= Data for this task =
= = = =
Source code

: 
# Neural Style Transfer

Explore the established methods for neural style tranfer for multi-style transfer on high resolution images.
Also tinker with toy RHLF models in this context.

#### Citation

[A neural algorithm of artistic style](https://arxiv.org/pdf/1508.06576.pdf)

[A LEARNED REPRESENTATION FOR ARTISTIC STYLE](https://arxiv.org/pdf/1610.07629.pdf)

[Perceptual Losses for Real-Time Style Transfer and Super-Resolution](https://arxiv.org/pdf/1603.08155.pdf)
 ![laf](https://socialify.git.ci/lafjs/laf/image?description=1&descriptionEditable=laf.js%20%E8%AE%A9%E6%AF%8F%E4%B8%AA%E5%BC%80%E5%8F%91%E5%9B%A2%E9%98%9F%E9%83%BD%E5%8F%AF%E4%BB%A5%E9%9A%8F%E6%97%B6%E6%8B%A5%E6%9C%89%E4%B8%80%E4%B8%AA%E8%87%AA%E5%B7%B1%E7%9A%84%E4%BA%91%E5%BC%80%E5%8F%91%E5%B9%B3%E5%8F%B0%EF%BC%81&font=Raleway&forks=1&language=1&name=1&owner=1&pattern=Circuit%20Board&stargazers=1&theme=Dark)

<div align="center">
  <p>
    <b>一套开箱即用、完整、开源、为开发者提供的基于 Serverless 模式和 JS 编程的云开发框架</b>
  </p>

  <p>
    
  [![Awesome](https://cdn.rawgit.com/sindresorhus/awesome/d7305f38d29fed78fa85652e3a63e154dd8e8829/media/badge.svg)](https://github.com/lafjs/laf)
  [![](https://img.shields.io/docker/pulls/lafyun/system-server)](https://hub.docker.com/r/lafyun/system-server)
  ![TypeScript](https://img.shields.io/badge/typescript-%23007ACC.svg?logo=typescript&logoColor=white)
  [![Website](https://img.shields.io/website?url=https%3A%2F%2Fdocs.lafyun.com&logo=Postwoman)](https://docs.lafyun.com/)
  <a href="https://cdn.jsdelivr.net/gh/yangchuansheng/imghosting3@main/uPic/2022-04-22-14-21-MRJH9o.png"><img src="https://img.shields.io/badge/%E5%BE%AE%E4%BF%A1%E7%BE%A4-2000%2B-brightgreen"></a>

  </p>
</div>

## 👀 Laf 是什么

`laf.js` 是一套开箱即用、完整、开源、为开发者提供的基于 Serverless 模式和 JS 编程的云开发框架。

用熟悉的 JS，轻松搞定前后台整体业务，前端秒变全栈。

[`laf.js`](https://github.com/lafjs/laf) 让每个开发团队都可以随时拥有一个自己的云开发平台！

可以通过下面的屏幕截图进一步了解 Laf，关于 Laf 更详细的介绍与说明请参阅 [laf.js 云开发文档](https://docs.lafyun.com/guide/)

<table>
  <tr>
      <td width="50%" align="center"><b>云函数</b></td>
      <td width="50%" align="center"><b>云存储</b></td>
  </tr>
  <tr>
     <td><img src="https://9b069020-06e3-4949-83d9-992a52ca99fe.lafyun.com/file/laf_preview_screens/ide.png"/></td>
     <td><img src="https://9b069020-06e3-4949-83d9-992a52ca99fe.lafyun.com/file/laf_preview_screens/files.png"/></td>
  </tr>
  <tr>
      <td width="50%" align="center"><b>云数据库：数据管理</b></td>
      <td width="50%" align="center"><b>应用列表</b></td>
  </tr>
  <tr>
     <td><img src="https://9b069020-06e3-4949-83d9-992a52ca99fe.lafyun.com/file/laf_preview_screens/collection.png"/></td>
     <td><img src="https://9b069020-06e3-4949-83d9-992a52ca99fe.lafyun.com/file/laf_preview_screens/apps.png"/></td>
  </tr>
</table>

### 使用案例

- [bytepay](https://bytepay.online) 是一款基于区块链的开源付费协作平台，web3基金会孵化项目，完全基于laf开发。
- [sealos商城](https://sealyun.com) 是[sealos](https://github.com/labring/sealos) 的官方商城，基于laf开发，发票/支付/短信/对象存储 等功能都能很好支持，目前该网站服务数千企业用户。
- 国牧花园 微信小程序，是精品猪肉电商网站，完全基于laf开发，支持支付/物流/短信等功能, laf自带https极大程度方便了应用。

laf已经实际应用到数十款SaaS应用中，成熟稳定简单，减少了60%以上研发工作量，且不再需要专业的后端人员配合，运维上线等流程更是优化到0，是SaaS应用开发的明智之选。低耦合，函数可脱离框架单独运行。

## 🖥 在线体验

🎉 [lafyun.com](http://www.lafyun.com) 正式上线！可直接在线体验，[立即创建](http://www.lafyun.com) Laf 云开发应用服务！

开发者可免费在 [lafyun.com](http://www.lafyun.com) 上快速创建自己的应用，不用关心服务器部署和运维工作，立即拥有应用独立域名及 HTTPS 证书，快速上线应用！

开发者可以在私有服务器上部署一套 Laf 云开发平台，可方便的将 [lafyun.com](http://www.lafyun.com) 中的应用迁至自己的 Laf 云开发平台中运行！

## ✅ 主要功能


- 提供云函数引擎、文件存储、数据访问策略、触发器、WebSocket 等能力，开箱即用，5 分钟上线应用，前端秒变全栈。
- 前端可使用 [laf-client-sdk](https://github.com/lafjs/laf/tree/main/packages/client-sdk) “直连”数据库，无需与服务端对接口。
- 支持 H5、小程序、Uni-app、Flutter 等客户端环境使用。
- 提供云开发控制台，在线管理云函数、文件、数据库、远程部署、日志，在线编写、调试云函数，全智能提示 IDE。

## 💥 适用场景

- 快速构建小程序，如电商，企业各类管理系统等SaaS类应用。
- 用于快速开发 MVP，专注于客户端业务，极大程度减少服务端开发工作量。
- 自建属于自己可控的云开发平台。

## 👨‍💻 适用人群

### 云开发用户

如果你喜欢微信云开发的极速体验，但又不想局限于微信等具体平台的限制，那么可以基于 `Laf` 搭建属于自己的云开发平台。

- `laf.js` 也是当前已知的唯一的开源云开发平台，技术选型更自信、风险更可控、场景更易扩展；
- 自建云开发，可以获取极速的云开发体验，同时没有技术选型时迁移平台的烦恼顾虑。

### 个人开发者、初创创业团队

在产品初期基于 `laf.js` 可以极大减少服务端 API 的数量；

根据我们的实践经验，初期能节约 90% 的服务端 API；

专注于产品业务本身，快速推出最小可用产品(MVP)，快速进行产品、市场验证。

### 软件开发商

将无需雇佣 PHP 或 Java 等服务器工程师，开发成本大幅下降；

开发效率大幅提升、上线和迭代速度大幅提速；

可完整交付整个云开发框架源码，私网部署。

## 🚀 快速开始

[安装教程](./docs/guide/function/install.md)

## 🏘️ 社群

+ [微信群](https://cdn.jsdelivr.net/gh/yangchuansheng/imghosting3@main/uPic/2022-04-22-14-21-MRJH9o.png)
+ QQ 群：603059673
= = = =
= Assignment =
Retype all of the material, keeping each line exact.

= Response area =
Source code

: 
# Neural Style Transfer

Explore the established methods for neural style tranfer for multi-style transfer on high resolution images.
Also tinker with toy RHLF models in this context.

#### Citation

[A neural algorithm of artistic style](https://arxiv.org/pdf/1508.06576.pdf)

[A LEARNED REPRESENTATION FOR ARTISTIC STYLE](https://arxiv.org/pdf/1610.07629.pdf)

[Perceptual Losses for Real-Time Style Transfer and Super-Resolution](https://arxiv.org/pdf/1603.08155.pdf)
 ![laf](https://socialify.git.ci/lafjs/laf/image?description=1&descriptionEditable=laf.js%20%E8%AE%A9%E6%AF%8F%E4%B8%AA%E5%BC%80%E5%8F%91%E5%9B%A2%E9%98%9F%E9%83%BD%E5%8F%AF%E4%BB%A5%E9%9A%8F%E6%97%B6%E6%8B%A5%E6%9C%89%E4%B8%80%E4%B8%AA%E8%87%AA%E5%B7%B1%E7%9A%84%E4%BA%91%E5%BC%80%E5%8F%91%E5%B9%B3%E5%8F%B0%EF%BC%81&font=Raleway&forks=1&language=1&name=1&owner=1&pattern=Circuit%20Board&stargazers=1&theme=Dark)

<div align="center">
  <p>
    <b>一套开箱即用、完整、开源、为开发者提供的基于 Serverless 模式和 JS 编程的云开发框架</b>
  </p>

  <p>
    
  [![Awesome](https://cdn.rawgit.com/sindresorhus/awesome/d7305f38d29fed78fa85652e3a63e154dd8e8829/media/badge.svg)](https://github.com/lafjs/laf)
  [![](https://img.shields.io/docker/pulls/lafyun/system-server)](https://hub.docker.com/r/lafyun/system-server)
  ![TypeScript](https://img.shields.io/badge/typescript-%23007ACC.svg?logo=typescript&logoColor=white)
  [![Website](https://img.shields.io/website?url=https%3A%2F%2Fdocs.lafyun.com&logo=Postwoman)](https://docs.lafyun.com/)
  <a href="https://cdn.jsdelivr.net/gh/yangchuansheng/imghosting3@main/uPic/2022-04-22-14-21-MRJH9o.png"><img src="https://img.shields.io/badge/%E5%BE%AE%E4%BF%A1%E7%BE%A4-2000%2B-brightgreen"></a>

  </p>
</div>

## 👀 Laf 是什么

`laf.js` 是一套开箱即用、完整、开源、为开发者提供的基于 Serverless 模式和 JS 编程的云开发框架。

用熟悉的 JS，轻松搞定前后台整体业务，前端秒变全栈。

[`laf.js`](https://github.com/lafjs/laf) 让每个开发团队都可以随时拥有一个自己的云开发平台！

可以通过下面的屏幕截图进一步了解 Laf，关于 Laf 更详细的介绍与说明请参阅 [laf.js 云开发文档](https://docs.lafyun.com/guide/)

<table>
  <tr>
      <td width="50%" align="center"><b>云函数</b></td>
      <td width="50%" align="center"><b>云存储</b></td>
  </tr>
  <tr>
     <td><img src="https://9b069020-06e3-4949-83d9-992a52ca99fe.lafyun.com/file/laf_preview_screens/ide.png"/></td>
     <td><img src="https://9b069020-06e3-4949-83d9-992a52ca99fe.lafyun.com/file/laf_preview_screens/files.png"/></td>
  </tr>
  <tr>
      <td width="50%" align="center"><b>云数据库：数据管理</b></td>
      <td width="50%" align="center"><b>应用列表</b></td>
  </tr>
  <tr>
     <td><img src="https://9b069020-06e3-4949-83d9-992a52ca99fe.lafyun.com/file/laf_preview_screens/collection.png"/></td>
     <td><img src="https://9b069020-06e3-4949-83d9-992a52ca99fe.lafyun.com/file/laf_preview_screens/apps.png"/></td>
  </tr>
</table>

### 使用案例

- [bytepay](https://bytepay.online) 是一款基于区块链的开源付费协作平台，web3基金会孵化项目，完全基于laf开发。
- [sealos商城](https://sealyun.com) 是[sealos](https://github.com/labring/sealos) 的官方商城，基于laf开发，发票/支付/短信/对象存储 等功能都能很好支持，目前该网站服务数千企业用户。
- 国牧花园 微信小程序，是精品猪肉电商网站，完全基于laf开发，支持支付/物流/短信等功能, laf自带https极大程度方便了应用。

laf已经实际应用到数十款SaaS应用中，成熟稳定简单，减少了60%以上研发工作量，且不再需要专业的后端人员配合，运维上线等流程更是优化到0，是SaaS应用开发的明智之选。低耦合，函数可脱离框架单独运行。

## 🖥 在线体验

🎉 [lafyun.com](http://www.lafyun.com) 正式上线！可直接在线体验，[立即创建](http://www.lafyun.com) Laf 云开发应用服务！

开发者可免费在 [lafyun.com](http://www.lafyun.com) 上快速创建自己的应用，不用关心服务器部署和运维工作，立即拥有应用独立域名及 HTTPS 证书，快速上线应用！

开发者可以在私有服务器上部署一套 Laf 云开发平台，可方便的将 [lafyun.com](http://www.lafyun.com) 中的应用迁至自己的 Laf 云开发平台中运行！

## ✅ 主要功能


- 提供云函数引擎、文件存储、数据访问策略、触发器、WebSocket 等能力，开箱即用，5 分钟上线应用，前端秒变全栈。
- 前端可使用 [laf-client-sdk](https://github.com/lafjs/laf/tree/main/packages/client-sdk) “直连”数据库，无需与服务端对接口。
- 支持 H5、小程序、Uni-app、Flutter 等客户端环境使用。
- 提供云开发控制台，在线管理云函数、文件、数据库、远程部署、日志，在线编写、调试云函数，全智能提示 IDE。

## 💥 适用场景

- 快速构建小程序，如电商，企业各类管理系统等SaaS类应用。
- 用于快速开发 MVP，专注于客户端业务，极大程度减少服务端开发工作量。
- 自建属于自己可控的云开发平台。

## 👨‍💻 适用人群

### 云开发用户

如果你喜欢微信云开发的极速体验，但又不想局限于微信等具体平台的限制，那么可以基于 `Laf` 搭建属于自己的云开发平台。

- `laf.js` 也是当前已知的唯一的开源云开发平台，技术选型更自信、风险更可控、场景更易扩展；
- 自建云开发，可以获取极速的云开发体验，同时没有技术选型时迁移平台的烦恼顾虑。

### 个人开发者、初创创业团队

在产品初期基于 `laf.js` 可以极大减少服务端 API 的数量；

根据我们的实践经验，初期能节约 90% 的服务端 API；

专注于产品业务本身，快速推出最小可用产品(MVP)，快速进行产品、市场验证。

### 软件开发商

将无需雇佣 PHP 或 Java 等服务器工程师，开发成本大幅下降；

开发效率大幅提升、上线和迭代速度大幅提速；

可完整交付整个云开发框架源码，私网部署。

## 🚀 快速开始

[安装教程](./docs/guide/function/install.md)

## 🏘️ 社群

+ [微信群](https://cdn.jsdelivr.net/gh/yangchuansheng/imghosting3@main/uPic/2022-04-22-14-21-MRJH9o.png)
+ QQ 群：603059673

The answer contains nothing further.